Lately I've been reading stuff about "national standards" for artists fees, and I even got an email (from my boss! hah!) about "an artists protest" - some sort of sit in at the MCA to demand worthy payment for our creative efforts on non commerical exhibitions and projects. what do they mean by artists protest? Every frigging day is a bloody protest if you are an artist!
Anyway the fees for artists is a great idea and obviously necessary and worthy etc. but I suspect it shares a problem fundamental to all arts funding ..... which is big.
During my time in the garret I became increasingly fed up with the refractory nature of "managed" arts funding structures. Community arts in particular really started to get up my nose.
Essentially community based and community managed arts projects are usually funded through an organization, which ostensibly acts to assemble and promote artists. Actually what they are doing is replicating the gallery representative structure, whereby a professional (or non professional) acts to select and filter (and sometimes appropriate) new undiscovered artists. So really most "new arts" projects are usually just new curatorial projects; alternative spaces designed to select, exhibitor promote artists but not actually help produce the work itself.
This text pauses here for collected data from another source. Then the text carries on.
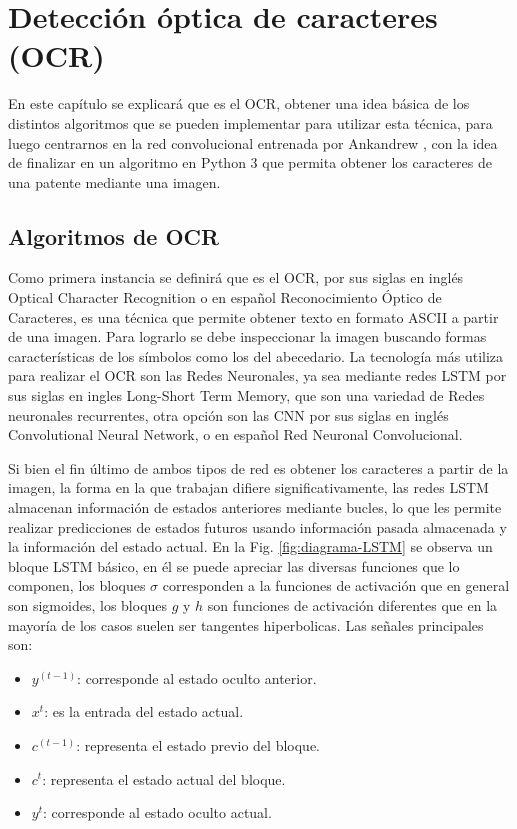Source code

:\chapter{Detección óptica de caracteres (OCR)}

En este capítulo se explicará que es el OCR, obtener una idea básica
de los distintos algoritmos que se pueden implementar para
utilizar esta técnica, para luego centrarnos en la red convolucional entrenada por
Ankandrew \cite{ankandrew_reconocedor_2023}, con la idea de finalizar en un algoritmo en Python 3
que permita obtener los caracteres de una patente mediante una imagen.

\section{Algoritmos de OCR}

Como primera instancia se definirá que es el OCR, por sus siglas en inglés Optical Character
Recognition o en español Reconocimiento Óptico de Caracteres, es una técnica que permite
obtener texto en formato ASCII a partir de una imagen.
Para lograrlo se debe inspeccionar la imagen buscando formas características de los símbolos como los del abecedario.
La tecnología más utiliza para realizar el OCR son las Redes Neuronales, ya sea
mediante redes LSTM por sus siglas en ingles Long-Short Term Memory, que son una variedad de Redes
neuronales recurrentes, otra opción son las CNN por sus siglas en inglés Convolutional Neural Network, o en español Red Neuronal Convolucional.

Si bien el fin último de ambos tipos de red es obtener los caracteres a partir de la imagen, la forma en
la que trabajan difiere significativamente, las redes LSTM almacenan información de estados anteriores mediante bucles,
lo que les permite realizar predicciones de estados futuros usando información pasada almacenada y la información
del estado actual. En la Fig. \ref{fig:diagrama-LSTM} se observa un bloque LSTM básico, en él se puede apreciar las diversas funciones que lo componen, los bloques $\sigma$ corresponden a la funciones de activación que en general son sigmoides, los bloques $g$ y $h$ son funciones de activación diferentes que en la mayoría de los casos suelen ser tangentes hiperbolicas.
Las señales principales son:
\begin{itemize}
    \item $y^{(t-1)}$: corresponde al estado oculto anterior.
    \item $x^t$: es la entrada del estado actual.
    \item $c^{(t-1)}$: representa el estado previo del bloque.
    \item $c^t$: representa el estado actual del bloque.
    \item $y^t$: corresponde al estado oculto actual.
\end{itemize}

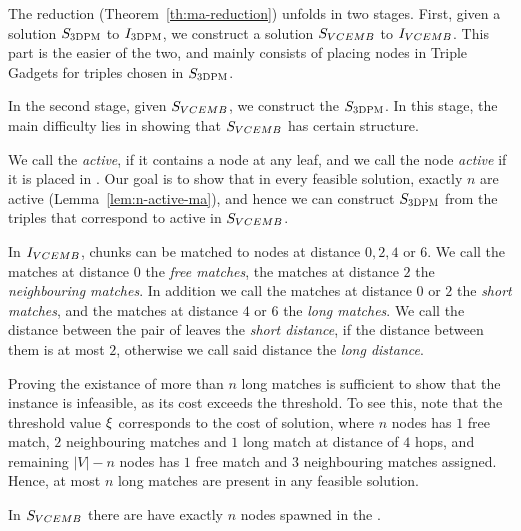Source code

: The reduction (Theorem~\ref{th:ma-reduction}) unfolds in two stages.
First, given a solution $S_{\textsc{3DPM}}$ to $I_{\textsc{3DPM}}$, we construct a solution $S_{VCEMB}$ to $I_{VCEMB}$.
This part is the easier of the two, and mainly consists of placing nodes in Triple Gadgets for triples chosen in $S_{\textsc{3DPM}}$.

In the second stage, given $S_{VCEMB}$, we construct the $S_{\textsc{3DPM}}$.
In this stage, the main difficulty lies in showing that $S_{VCEMB}$ has certain structure.

We call the {\TripleGadget} \textit{active}, if it contains a node at any leaf, and we call the node \textit{active} if it is placed in {\TripleGadget}.
Our goal is to show that in every feasible solution, exactly $n$ \TripleGadgets{} are active (Lemma~\ref{lem:n-active-ma}), and hence we can construct $S_{\textsc{3DPM}}$ from the triples that correspond to active \TripleGadgets{} in $S_{VCEMB}$.

In $I_{VCEMB}$, chunks can be matched to nodes at distance $0, 2, 4$ or $6$.
  We call the matches at distance $0$ the \emph{free matches}, the matches at distance $2$ the \emph{neighbouring matches}.
  In addition we call the matches at distance $0$ or $2$ the \emph{short matches}, and the matches at distance $4$ or $6$ the \emph{long matches}.
  We call the distance between the pair of leaves the \emph{short distance}, if the distance between them is at most $2$, otherwise we call said distance the \emph{long distance}.

Proving the existance of more than $n$ long matches is sufficient to show that the instance is infeasible, as its cost exceeds the threshold.
To see this, note that the threshold value $\xi$ corresponds to the cost of solution, where $n$ nodes has $1$ free match, $2$ neighbouring matches and $1$ long match at distance of $4$ hops, and remaining $|V|-n$ nodes has $1$ free match and $3$ neighbouring matches assigned.
Hence, at most $n$ long matches are present in any feasible solution.


\begin{lemma}
  In $S_{VCEMB}$ there are have exactly $n$ nodes spawned in the \MatchSubtree.
  \label{lem:n-matchsubtree-ma}
\end{lemma}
Ultimately this means that most arts funding is directed towards umbrella organisations, or curatorial projects and the nature of applying for funding itself is administratively heavy and favours creative efforts that replicate and reinforce the administrative and managerial cultures rather than actually assist or promote artists or the making of new art work.
given this administrative bias of arts funding, I am fearful that any "fee for artists" protocol would inevitably ensconce itself in labyrinthic merit based criteria, which would once again favour those artists with extensive administrative skills, or those supported by galleries or organisations with those skills and networks. (a bit like Oz Council fellowship grants) this would rally make the scheme redundant, because it would really only assist those practitioners and exhibitors who are already established or partly established or at least reasonably successful in negotiating some sort of institutional support.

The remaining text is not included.